◆ Recorded information:
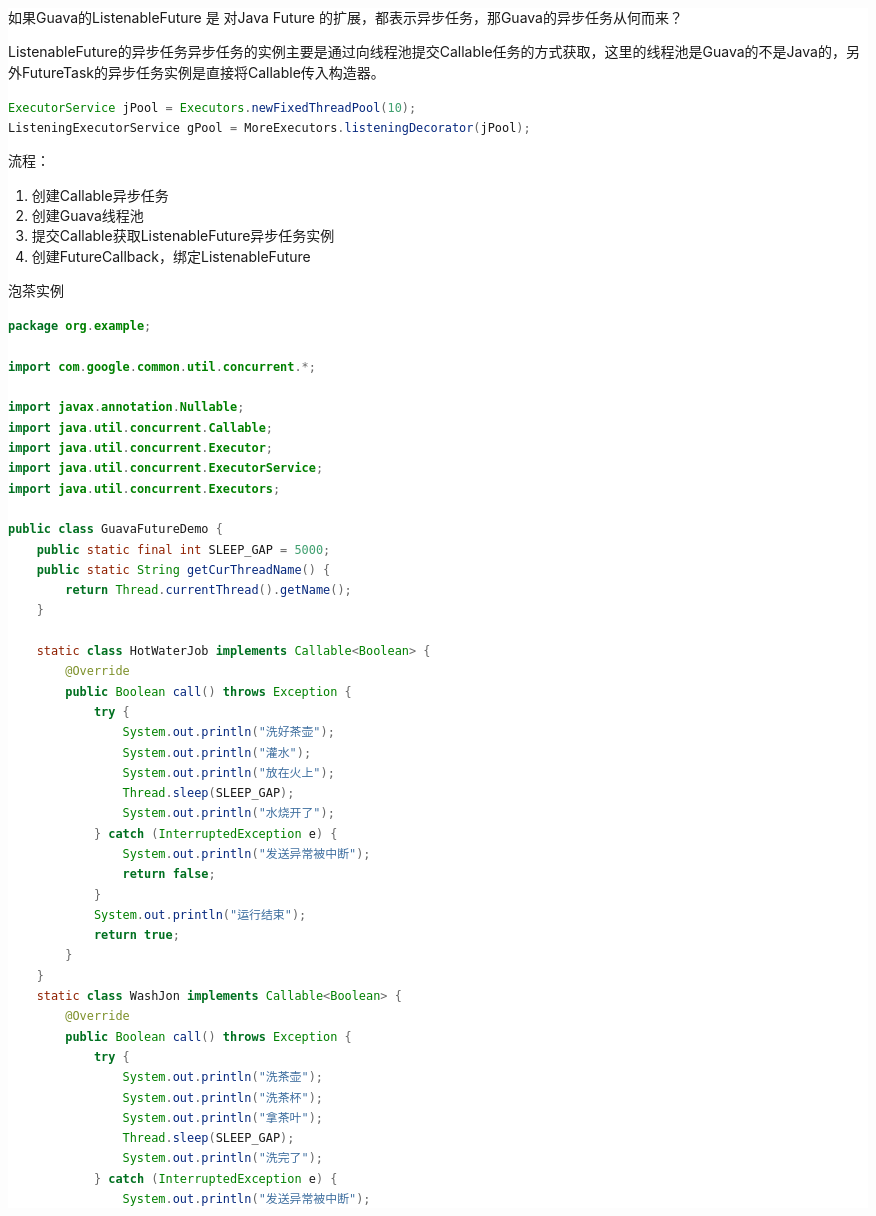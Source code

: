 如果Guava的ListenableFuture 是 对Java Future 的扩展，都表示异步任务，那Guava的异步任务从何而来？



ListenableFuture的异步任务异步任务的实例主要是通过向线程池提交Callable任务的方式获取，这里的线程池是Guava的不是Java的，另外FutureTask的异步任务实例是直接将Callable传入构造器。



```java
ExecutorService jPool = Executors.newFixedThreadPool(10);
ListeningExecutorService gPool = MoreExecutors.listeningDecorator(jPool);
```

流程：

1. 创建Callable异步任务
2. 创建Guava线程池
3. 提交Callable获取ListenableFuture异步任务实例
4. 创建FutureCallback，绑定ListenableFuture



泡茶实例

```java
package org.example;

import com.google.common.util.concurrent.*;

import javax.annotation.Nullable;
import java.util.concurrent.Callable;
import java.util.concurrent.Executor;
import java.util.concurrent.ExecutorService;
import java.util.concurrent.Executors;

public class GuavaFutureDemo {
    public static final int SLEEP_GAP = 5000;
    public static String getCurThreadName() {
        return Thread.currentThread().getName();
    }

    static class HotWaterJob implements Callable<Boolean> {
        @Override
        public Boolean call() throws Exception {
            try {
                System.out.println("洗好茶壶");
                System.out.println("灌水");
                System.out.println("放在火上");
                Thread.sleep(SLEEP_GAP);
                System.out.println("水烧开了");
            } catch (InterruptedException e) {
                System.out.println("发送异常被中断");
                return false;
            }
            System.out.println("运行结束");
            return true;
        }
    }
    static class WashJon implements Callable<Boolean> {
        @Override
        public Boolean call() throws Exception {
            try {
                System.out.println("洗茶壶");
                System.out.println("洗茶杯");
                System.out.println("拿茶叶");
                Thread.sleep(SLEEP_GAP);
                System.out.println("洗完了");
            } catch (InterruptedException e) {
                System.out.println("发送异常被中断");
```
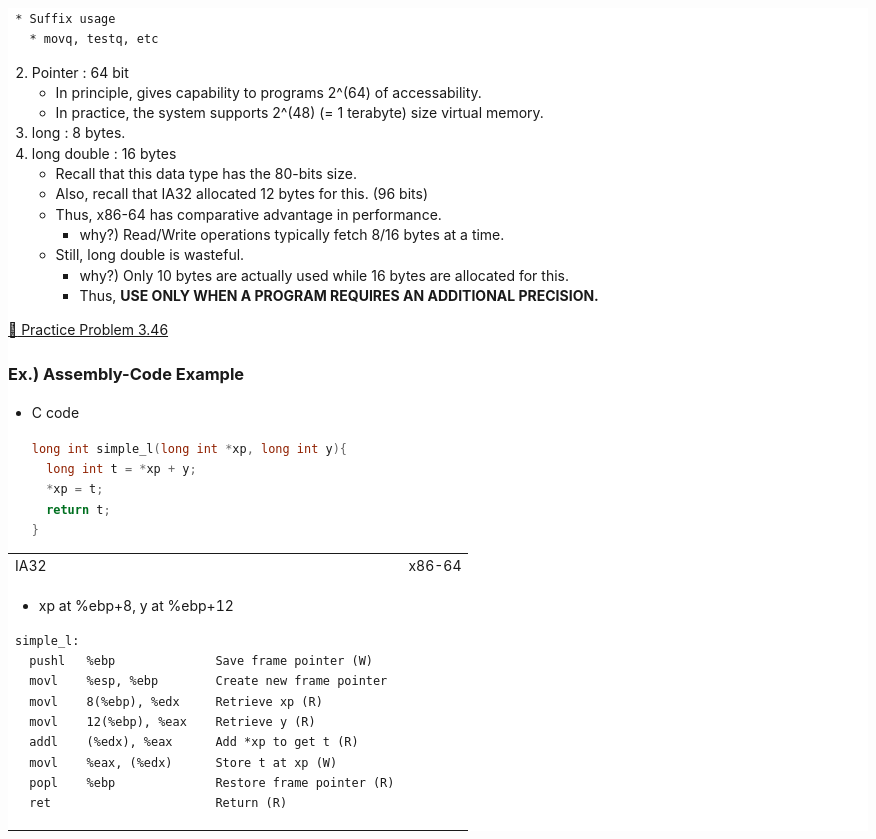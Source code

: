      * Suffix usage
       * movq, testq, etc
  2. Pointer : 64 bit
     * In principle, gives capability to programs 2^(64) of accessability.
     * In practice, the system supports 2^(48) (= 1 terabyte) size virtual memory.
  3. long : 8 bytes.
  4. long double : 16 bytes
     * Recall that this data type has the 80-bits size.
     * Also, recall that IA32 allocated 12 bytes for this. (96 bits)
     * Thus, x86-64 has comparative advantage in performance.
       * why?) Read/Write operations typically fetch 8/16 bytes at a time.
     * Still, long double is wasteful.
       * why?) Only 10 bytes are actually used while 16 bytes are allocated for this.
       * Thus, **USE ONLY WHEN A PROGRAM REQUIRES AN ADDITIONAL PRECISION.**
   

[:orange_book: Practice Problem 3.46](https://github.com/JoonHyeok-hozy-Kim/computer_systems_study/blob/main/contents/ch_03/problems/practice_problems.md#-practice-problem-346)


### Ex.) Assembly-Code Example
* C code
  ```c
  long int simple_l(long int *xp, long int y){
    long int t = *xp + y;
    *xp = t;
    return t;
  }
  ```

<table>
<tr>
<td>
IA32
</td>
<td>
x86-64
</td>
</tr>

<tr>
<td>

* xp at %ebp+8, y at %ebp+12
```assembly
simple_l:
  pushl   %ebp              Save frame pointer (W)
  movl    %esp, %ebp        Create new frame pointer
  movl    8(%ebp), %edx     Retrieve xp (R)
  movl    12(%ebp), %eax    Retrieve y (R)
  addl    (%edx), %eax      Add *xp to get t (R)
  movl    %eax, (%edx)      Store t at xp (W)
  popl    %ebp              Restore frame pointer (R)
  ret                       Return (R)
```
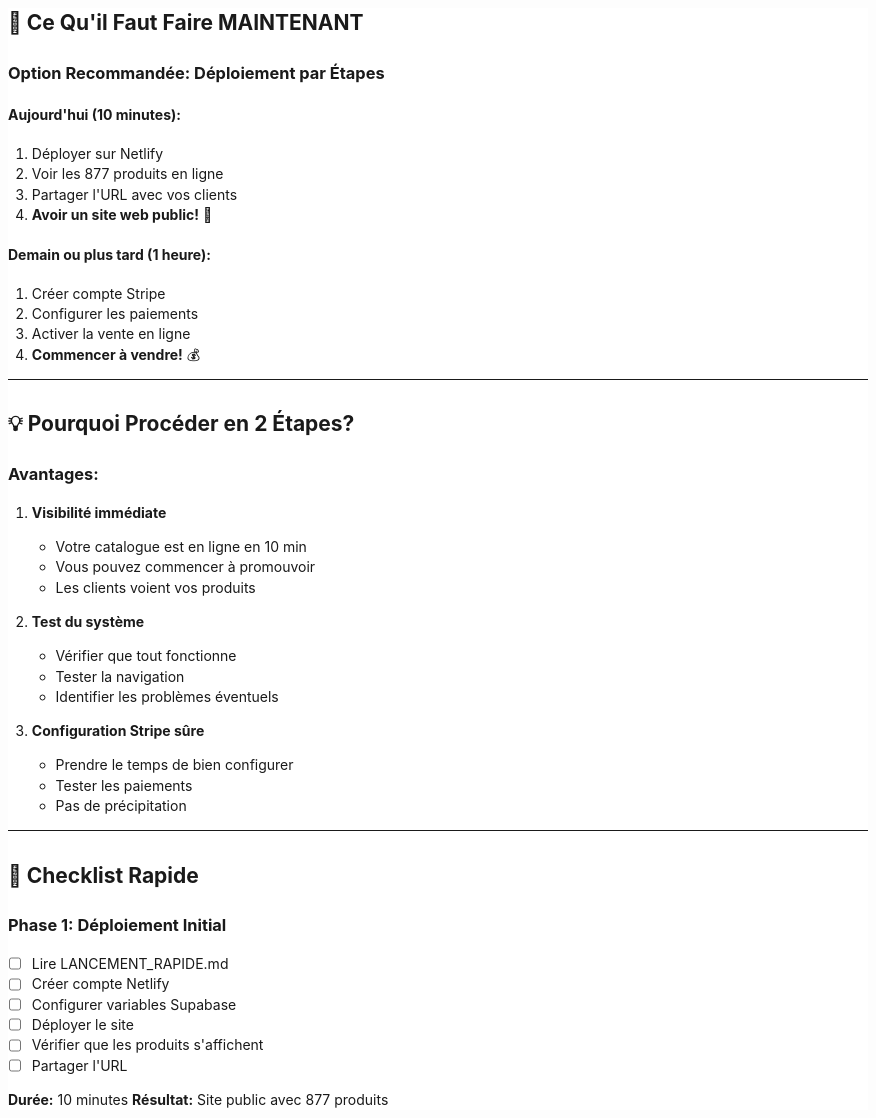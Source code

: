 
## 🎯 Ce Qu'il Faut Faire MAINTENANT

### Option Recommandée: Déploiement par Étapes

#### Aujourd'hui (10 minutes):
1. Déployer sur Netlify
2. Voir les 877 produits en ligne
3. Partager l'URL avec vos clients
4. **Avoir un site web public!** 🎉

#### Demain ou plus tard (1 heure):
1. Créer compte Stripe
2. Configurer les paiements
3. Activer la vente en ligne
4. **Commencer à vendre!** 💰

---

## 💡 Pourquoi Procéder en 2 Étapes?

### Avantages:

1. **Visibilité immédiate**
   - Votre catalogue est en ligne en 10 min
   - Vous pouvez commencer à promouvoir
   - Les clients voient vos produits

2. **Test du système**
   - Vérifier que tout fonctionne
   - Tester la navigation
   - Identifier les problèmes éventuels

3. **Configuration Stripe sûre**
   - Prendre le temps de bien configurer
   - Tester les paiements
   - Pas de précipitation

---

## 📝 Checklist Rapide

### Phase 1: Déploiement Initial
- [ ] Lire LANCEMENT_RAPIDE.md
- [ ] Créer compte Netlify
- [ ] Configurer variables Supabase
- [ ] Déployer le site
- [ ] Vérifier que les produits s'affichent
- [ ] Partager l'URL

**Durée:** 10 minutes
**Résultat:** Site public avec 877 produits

◆ Your goal: For each line above that includes "Boolean", make a copy.

◆ Response area:
    static class HotWaterJob implements Callable<Boolean> {
        public Boolean call() throws Exception {
    static class WashJon implements Callable<Boolean> {
        public Boolean call() throws Exception {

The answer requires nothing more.